[Stored data entries]
╭──
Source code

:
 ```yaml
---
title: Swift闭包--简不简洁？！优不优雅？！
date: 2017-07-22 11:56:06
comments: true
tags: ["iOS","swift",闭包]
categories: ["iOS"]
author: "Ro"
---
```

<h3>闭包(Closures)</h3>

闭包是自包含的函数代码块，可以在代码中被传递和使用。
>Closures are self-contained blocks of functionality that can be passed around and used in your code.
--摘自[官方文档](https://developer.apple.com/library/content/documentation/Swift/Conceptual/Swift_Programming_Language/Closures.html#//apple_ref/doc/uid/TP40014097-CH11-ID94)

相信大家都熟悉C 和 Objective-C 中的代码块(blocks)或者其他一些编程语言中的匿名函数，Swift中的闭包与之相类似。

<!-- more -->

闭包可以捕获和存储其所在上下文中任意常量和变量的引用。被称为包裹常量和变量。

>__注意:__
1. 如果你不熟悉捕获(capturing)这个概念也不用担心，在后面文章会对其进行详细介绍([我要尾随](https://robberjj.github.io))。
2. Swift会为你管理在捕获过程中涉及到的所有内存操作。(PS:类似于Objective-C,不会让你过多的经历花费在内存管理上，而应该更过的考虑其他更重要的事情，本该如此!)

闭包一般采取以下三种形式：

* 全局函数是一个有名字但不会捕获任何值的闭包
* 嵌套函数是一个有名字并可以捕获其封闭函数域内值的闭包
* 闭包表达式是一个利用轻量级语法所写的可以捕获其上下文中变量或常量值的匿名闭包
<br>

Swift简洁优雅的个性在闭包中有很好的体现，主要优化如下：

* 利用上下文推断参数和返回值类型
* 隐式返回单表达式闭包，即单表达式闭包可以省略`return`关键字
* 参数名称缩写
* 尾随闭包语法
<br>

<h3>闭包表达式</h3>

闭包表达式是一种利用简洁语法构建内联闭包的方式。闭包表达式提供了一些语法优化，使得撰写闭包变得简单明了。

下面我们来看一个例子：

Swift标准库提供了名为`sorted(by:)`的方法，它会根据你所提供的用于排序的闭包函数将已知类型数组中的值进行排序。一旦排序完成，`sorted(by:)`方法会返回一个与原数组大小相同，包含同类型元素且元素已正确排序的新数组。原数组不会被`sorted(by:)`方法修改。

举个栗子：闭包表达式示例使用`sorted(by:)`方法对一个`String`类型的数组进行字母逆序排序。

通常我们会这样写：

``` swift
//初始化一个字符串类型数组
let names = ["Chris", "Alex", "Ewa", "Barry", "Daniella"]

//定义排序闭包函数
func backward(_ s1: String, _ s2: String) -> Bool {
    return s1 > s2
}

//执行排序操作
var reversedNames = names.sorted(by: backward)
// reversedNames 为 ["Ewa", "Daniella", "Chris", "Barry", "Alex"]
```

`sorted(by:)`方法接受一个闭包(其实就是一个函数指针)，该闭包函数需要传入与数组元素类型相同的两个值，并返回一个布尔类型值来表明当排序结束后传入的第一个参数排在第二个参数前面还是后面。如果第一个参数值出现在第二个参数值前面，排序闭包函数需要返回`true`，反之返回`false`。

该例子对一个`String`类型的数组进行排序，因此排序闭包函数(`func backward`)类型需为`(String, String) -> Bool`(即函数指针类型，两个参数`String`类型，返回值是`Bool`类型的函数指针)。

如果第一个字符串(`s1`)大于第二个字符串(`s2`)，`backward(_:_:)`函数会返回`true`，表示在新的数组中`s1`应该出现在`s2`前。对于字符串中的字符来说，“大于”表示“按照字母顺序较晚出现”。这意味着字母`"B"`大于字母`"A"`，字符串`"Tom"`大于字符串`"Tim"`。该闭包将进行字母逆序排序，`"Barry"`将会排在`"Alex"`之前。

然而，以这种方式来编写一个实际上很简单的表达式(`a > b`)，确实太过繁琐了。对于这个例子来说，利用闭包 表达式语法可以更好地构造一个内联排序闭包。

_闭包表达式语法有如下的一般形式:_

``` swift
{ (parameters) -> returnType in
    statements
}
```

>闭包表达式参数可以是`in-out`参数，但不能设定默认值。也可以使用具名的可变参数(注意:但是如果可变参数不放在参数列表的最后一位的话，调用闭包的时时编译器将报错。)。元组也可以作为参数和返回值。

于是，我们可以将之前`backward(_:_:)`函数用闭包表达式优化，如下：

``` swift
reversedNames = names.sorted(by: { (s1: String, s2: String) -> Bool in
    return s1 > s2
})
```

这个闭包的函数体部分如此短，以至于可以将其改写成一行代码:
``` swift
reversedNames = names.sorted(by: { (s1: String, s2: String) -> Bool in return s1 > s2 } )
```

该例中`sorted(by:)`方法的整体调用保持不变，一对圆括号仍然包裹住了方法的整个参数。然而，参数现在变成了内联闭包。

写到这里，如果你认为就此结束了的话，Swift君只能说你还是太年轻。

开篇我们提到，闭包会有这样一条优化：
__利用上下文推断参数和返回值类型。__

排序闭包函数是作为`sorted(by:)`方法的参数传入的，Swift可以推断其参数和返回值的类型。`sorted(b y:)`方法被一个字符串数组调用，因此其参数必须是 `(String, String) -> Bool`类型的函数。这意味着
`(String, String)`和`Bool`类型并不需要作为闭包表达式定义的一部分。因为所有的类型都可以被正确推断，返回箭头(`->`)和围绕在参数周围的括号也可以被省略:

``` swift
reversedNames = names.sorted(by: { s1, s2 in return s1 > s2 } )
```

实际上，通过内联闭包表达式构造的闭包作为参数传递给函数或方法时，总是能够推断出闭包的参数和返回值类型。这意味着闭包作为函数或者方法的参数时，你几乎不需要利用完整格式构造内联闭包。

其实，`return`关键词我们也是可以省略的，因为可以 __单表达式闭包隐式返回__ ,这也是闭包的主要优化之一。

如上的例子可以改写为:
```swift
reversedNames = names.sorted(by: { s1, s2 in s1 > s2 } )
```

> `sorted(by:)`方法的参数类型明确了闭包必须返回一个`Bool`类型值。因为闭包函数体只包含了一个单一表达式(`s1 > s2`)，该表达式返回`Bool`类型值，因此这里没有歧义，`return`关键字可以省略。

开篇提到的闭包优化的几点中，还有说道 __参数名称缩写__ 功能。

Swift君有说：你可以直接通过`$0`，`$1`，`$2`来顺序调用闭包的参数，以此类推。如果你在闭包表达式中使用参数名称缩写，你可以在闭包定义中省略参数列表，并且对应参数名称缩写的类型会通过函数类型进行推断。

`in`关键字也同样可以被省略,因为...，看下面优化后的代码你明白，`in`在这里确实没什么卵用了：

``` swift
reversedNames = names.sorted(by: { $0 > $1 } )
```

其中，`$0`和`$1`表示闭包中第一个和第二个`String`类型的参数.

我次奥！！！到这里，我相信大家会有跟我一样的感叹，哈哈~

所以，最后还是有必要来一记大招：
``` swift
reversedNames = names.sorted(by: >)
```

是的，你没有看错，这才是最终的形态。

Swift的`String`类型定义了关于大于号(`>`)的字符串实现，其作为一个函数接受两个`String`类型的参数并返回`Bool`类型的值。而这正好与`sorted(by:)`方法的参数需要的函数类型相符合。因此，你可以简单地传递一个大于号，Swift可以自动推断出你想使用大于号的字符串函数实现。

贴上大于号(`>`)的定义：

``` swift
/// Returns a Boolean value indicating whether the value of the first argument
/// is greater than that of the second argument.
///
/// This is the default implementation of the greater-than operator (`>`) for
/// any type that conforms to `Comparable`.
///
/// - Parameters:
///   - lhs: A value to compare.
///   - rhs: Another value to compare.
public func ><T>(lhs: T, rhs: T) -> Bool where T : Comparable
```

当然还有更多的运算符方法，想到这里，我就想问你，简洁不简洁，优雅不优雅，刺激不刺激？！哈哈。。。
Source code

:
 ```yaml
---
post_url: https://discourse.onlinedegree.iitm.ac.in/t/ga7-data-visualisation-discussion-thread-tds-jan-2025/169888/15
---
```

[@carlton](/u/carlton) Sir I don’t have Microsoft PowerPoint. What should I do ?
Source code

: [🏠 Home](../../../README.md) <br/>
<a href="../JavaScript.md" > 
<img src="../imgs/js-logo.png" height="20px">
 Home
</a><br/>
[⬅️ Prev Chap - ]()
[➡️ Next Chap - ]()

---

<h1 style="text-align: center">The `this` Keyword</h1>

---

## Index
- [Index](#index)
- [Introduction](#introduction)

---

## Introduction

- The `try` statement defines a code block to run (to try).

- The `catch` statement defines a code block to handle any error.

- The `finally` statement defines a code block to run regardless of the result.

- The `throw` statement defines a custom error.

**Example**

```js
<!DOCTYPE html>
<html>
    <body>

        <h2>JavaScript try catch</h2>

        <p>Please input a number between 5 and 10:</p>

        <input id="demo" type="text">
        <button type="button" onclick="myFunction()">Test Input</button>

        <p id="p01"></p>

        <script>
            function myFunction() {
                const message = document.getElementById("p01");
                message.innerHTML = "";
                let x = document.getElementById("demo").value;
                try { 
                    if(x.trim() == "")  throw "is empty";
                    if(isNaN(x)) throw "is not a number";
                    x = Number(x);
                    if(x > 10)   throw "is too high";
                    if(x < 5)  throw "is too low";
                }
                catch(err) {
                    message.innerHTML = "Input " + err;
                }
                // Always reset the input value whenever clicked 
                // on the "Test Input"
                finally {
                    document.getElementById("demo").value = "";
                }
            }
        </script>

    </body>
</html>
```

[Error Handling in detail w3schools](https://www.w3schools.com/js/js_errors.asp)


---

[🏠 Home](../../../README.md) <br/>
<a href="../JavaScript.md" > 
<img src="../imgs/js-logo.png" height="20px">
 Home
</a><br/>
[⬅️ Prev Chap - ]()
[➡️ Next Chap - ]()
╰──
PROBLEM TO SOLVE: Filter the entries above and keep only the lines with the word "that".

EXERCISE RESULT:
>Closures are self-contained blocks of functionality that can be passed around and used in your code.
/// is greater than that of the second argument.
/// any type that conforms to `Comparable`.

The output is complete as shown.